Los Gobiernos que formaban parte de la FENU habían decido de repente, unos días antes de la partida, que no les gustaba el nombre Holandés Errante y sugirieron varias alternativas. Tuve la sensación de que a su personal de relaciones públicas le habría encantado convocar un concurso a nivel planetario en la red, de no haber sido porque no había tiempo y, sobre todo, porque la naturaleza del enorme carguero estelar en órbita era alto secreto. Los oficiales de la Armada de diversos países protestaron por la idea, afirmando que cambiar el nombre de un navío acarreaba mala suerte.
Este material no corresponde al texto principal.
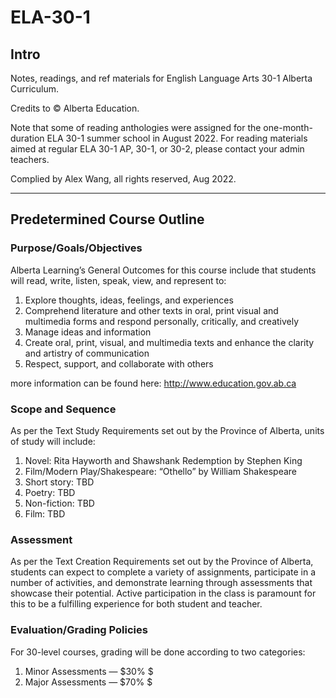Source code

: # ELA-30-1

## Intro

Notes, readings, and ref materials for English Language Arts 30-1 Alberta Curriculum.

Credits to © Alberta Education.

Note that some of reading anthologies were assigned for the one-month-duration ELA 30-1 summer school in August 2022. For reading materials aimed at regular ELA 30-1 AP, 30-1, or 30-2, please contact your admin teachers.

Complied by Alex Wang, all rights reserved, Aug 2022.

---

## Predetermined Course Outline

### Purpose/Goals/Objectives

Alberta Learning’s General Outcomes for this course include that students will read, write, listen, speak, view, and represent to:
1. Explore thoughts, ideas, feelings, and experiences
2. Comprehend literature and other texts in oral, print visual and multimedia forms and respond personally, critically, and creatively
3. Manage ideas and information
4. Create oral, print, visual, and multimedia texts and enhance the clarity and artistry of communication
5. Respect, support, and collaborate with others

more information can be found here: http://www.education.gov.ab.ca

### Scope and Sequence
As per the Text Study Requirements set out by the Province of Alberta, units of study will include:
1. Novel: Rita Hayworth and Shawshank Redemption by Stephen King
2. Film/Modern Play/Shakespeare: “Othello” by William Shakespeare
3. Short story: TBD
4. Poetry: TBD
5. Non-fiction: TBD
6. Film: TBD

### Assessment
As per the Text Creation Requirements set out by the Province of Alberta, students can expect to complete a variety of assignments, participate in a number of activities, and demonstrate learning through assessments that showcase their potential. Active participation in the class is paramount for this to be a fulfilling experience for both student and teacher. 

### Evaluation/Grading Policies
For 30-level courses, grading will be done according to two categories:
1. Minor Assessments — $30\% $
2. Major Assessments — $70\% $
Skippy cortó de raíz la discusión cuando dejó claro que le gustaba el nombre, que controlaba los sistemas de datos de la nave y que las ONU podía llamar Al Rico Polo de Fresa a nuestra nave alienígena robada si quería, pero aquello no iba a cambiar nada. En el frenesí justo antes de la partida mientras intentábamos llenar la nave con el personal, el equipo y los suministros que necesitábamos, no tuve tiempo para chorradas como el puñetero nombre de la nave. Además, para nuestra Alegre Banda de Piratas siempre sería el Holandés Errante, lo llamase como lo llamase el resto del mundo. Al final, la FENU abandonó la idea, con lo cual me ahorró un dolor de cabeza.
No me cabe la menor duda de que en la Tierra en la ONU aún había un comité formado por personas muy bien pagadas que estudiaban la cuestión del nombre de la nave. Seguramente emitirían un informe antes de que el sol se convirtiese en nova. Seguramente.
—Salto realizado —anunció Desai desde el asiento del piloto.
—¿Todo bien, Skippy? ¿No hay hostiles cerca? —pregunté.
—Dímelo tú. Dijiste que necesitabais manejar la nave por vosotros mismos, así que comprobad vosotros los sensores.
Su tono era agrio. No tenía el menor deseo de discutir con él, aparte de que tenía razón, más o menos. La triste verdad era que no necesitábamos manejar nosotros la nave, nos bastaba con una migaja de esperanza de ser capaces de ello cuando Skippy nos dejase. Aquel pequeño matiz era la diferencia entre una misión sumamente arriesgada y una misión suicida. Toda la tripulación, yo incluido, se había apuntado a una misión arriesgada. Arriesgada hasta extremos absurdos, cierto. Hasta el extremo de que el menor contratiempo nos dejaría jodidos del todo.
—¿Piloto?
Desai reaccionó un poco más lento de lo deseable, y me di cuenta de que era consciente de ello.
—Hemos saltado al lugar correcto, con un margen de, eh, sí, setecientos mil kilómetros. —Su tono no inspiraba mucha confianza. Respiró hondo y muy despacio—. En efecto, confirmado. El salto ha finalizado con éxito.
Se volvió en la silla y me miró. Sonreía indecisa mientras me mostraba el pulgar en alto. Era la primera vez que Skippy no introducía el salto en el autopiloto y ella misma lo había programado. Skippy había gruñido y se había quejado por el retraso para luego negarse a chequear nuestros cálculos.
—Lo único que te digo es que no vais a saltar dentro de una estrella —fue todo lo que accedió a decir.